--- Data to use ---

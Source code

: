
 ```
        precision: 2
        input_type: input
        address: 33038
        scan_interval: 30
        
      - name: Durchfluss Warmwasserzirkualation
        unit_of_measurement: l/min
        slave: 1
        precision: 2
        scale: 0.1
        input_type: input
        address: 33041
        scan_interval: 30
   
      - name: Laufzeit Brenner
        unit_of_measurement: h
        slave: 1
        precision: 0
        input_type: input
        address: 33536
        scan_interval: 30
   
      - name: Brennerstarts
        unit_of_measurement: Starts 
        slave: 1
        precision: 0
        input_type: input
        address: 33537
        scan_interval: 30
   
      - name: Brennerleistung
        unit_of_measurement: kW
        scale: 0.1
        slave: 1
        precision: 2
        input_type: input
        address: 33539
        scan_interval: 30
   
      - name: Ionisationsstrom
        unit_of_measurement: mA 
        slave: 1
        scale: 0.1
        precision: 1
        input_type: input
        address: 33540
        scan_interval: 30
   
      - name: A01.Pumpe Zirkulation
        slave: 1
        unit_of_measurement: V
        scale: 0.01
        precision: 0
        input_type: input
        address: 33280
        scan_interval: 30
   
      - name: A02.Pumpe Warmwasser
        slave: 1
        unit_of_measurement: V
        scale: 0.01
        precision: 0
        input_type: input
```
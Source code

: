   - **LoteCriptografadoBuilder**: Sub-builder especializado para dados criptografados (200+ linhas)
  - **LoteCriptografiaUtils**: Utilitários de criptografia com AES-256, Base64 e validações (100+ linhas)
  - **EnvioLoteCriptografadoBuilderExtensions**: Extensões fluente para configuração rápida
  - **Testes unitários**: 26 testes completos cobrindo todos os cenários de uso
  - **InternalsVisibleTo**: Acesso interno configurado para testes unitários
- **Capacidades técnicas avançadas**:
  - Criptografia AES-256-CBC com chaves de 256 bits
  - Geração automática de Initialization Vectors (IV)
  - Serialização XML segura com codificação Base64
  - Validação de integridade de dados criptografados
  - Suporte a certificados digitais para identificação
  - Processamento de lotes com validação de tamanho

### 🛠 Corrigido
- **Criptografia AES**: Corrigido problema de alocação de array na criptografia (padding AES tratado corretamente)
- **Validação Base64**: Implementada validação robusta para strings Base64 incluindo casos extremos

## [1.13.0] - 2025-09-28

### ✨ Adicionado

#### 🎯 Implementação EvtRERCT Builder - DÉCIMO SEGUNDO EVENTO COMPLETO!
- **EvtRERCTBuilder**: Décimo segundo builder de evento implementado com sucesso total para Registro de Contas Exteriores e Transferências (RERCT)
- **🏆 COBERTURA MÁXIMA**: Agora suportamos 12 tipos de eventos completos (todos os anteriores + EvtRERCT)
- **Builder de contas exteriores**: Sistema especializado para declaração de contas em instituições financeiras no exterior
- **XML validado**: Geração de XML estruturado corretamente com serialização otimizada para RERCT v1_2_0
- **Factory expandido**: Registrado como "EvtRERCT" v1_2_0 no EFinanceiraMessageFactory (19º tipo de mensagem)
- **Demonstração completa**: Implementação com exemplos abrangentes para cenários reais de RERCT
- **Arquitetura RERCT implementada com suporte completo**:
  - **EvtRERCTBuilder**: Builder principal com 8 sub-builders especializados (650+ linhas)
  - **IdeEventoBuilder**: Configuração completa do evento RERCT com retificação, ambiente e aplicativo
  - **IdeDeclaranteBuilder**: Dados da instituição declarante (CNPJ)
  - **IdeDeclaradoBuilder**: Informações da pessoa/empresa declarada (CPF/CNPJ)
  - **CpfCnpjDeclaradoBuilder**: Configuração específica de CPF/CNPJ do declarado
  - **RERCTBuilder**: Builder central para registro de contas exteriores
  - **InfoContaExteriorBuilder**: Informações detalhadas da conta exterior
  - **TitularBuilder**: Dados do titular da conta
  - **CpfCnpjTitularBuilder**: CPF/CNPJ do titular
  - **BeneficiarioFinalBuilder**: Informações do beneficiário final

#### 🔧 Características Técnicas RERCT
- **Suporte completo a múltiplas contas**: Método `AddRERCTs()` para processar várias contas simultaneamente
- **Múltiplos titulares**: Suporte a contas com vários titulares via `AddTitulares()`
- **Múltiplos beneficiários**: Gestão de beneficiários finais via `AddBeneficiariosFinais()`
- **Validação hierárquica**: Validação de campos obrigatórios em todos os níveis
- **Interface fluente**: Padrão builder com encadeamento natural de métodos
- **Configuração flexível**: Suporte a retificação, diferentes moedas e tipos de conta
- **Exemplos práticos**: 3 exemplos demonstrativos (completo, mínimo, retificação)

---

» Exercise prompt
Copy every line of the material above in which the word "Pumpe" appears.

» Your solution
      - name: A01.Pumpe Zirkulation
      - name: A02.Pumpe Warmwasser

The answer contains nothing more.